[WHAT IS EXPECTED] Please reproduce the data below exactly, from the first line through the line containing "getting higher average", and leave every later line out.

── DATA TO USE ──

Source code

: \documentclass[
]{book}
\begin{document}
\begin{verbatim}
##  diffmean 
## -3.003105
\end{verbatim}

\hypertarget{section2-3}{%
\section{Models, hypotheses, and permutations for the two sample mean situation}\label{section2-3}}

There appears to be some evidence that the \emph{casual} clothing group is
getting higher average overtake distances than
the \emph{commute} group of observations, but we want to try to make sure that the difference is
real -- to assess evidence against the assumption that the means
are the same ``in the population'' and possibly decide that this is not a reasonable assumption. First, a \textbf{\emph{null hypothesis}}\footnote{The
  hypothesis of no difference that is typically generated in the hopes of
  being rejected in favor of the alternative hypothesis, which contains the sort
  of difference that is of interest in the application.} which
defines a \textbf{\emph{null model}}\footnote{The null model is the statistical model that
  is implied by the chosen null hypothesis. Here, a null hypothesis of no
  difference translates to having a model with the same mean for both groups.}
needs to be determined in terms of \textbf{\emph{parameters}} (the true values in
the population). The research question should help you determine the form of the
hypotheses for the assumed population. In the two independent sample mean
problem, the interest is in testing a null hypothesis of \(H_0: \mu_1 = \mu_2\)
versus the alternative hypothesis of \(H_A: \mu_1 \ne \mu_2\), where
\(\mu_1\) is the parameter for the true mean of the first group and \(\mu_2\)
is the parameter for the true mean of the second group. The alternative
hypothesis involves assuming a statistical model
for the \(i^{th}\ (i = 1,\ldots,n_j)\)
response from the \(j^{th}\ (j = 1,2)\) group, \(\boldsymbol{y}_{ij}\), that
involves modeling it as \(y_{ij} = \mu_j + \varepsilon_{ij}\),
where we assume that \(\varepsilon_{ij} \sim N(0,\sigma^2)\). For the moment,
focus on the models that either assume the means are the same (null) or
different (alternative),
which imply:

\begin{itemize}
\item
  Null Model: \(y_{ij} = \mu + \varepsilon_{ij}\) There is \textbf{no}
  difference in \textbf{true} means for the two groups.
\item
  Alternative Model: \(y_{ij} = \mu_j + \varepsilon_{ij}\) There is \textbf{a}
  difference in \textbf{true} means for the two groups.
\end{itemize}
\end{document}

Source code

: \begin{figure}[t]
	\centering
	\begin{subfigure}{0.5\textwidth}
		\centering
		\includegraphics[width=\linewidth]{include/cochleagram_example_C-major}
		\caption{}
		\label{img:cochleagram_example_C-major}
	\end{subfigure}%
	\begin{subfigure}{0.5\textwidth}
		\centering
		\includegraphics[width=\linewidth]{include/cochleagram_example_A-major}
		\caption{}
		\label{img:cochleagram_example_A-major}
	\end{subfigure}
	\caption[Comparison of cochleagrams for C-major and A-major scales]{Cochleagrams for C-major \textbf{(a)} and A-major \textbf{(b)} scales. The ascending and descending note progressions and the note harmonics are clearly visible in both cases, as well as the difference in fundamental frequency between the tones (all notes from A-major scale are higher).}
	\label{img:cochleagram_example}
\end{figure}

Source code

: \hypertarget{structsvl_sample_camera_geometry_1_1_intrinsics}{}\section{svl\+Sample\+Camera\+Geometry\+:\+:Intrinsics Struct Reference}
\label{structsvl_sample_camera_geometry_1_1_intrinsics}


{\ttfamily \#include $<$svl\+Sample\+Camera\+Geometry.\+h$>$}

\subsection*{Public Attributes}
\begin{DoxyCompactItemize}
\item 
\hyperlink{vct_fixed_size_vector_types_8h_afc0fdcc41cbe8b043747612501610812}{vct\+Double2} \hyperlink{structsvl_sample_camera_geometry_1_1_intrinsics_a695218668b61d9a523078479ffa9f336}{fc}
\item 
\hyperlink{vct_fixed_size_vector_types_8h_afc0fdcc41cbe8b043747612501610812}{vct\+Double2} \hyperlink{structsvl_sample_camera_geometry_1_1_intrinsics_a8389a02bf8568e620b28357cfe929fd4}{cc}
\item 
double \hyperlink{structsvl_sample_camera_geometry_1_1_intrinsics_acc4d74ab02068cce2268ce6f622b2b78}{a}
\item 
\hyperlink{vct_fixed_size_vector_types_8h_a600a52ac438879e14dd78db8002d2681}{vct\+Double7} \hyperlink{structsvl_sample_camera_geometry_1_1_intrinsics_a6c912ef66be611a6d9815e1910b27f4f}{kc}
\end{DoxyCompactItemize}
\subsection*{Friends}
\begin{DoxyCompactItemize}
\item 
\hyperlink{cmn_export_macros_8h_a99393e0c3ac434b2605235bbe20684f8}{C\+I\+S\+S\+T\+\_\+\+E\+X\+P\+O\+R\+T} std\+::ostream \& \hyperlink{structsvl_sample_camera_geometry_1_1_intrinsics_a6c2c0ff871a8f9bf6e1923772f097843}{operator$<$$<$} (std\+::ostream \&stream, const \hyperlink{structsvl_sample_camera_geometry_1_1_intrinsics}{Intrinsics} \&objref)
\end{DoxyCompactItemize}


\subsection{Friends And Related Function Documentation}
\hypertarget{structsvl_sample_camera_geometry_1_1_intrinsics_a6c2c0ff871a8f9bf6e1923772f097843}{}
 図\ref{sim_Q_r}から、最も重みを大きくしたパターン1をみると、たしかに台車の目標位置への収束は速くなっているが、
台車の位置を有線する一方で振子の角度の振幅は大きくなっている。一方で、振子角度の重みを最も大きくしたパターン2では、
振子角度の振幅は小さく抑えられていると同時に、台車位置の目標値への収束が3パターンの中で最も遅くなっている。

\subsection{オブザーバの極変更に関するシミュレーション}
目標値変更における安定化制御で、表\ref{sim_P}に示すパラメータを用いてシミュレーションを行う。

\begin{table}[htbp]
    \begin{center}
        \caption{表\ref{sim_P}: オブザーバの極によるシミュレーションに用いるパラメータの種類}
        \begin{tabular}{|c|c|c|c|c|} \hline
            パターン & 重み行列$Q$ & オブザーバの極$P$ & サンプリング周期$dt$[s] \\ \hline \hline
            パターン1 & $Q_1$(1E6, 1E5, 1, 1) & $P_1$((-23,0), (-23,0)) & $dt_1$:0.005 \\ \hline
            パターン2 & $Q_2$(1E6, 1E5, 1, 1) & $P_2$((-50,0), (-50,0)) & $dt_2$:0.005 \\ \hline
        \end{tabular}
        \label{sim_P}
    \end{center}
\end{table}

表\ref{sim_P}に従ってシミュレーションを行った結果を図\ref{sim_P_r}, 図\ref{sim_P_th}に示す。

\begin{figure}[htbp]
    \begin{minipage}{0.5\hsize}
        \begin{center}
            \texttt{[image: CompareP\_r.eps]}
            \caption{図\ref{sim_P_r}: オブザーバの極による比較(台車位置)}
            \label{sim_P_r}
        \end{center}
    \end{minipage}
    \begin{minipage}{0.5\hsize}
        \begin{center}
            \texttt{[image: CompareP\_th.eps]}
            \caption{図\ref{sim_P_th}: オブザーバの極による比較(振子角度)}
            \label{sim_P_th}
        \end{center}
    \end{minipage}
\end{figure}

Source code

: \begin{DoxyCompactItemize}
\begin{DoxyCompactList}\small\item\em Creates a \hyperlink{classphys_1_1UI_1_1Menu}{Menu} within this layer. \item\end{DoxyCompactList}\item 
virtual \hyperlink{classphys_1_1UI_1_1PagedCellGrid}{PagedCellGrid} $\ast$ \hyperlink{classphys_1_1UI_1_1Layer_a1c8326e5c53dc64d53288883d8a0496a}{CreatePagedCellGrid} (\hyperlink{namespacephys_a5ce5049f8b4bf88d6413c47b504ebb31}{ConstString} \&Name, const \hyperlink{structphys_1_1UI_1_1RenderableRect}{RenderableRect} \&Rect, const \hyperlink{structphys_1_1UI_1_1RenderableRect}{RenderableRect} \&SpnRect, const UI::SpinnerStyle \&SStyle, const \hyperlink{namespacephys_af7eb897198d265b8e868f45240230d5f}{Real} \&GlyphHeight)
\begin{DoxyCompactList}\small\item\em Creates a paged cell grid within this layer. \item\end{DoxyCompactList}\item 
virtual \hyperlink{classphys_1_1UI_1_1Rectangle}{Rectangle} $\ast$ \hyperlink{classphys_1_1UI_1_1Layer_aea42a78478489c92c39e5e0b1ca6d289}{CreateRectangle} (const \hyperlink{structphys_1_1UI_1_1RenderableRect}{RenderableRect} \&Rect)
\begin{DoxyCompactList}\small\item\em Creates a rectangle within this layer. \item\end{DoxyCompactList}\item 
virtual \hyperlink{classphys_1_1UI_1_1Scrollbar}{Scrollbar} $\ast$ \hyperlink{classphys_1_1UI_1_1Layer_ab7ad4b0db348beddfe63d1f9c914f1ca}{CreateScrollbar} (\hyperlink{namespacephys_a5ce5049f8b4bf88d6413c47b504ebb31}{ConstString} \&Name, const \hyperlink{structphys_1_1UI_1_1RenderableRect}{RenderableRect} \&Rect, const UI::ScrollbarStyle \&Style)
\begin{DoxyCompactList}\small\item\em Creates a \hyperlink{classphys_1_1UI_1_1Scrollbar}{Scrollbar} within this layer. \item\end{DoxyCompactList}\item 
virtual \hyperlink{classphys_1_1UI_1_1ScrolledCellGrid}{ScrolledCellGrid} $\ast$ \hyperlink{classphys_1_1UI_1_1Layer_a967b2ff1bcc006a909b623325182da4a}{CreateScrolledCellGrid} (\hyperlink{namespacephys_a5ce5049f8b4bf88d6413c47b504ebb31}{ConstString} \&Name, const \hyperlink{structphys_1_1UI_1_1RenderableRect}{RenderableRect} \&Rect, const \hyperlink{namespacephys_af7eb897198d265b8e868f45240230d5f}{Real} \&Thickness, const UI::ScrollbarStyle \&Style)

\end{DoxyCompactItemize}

───

[ANSWER TO THIS EXERCISE]
Source code

: \documentclass[
]{book}
\begin{document}
\begin{verbatim}
##  diffmean 
## -3.003105
\end{verbatim}

\hypertarget{section2-3}{%
\section{Models, hypotheses, and permutations for the two sample mean situation}\label{section2-3}}

There appears to be some evidence that the \emph{casual} clothing group is
getting higher average overtake distances than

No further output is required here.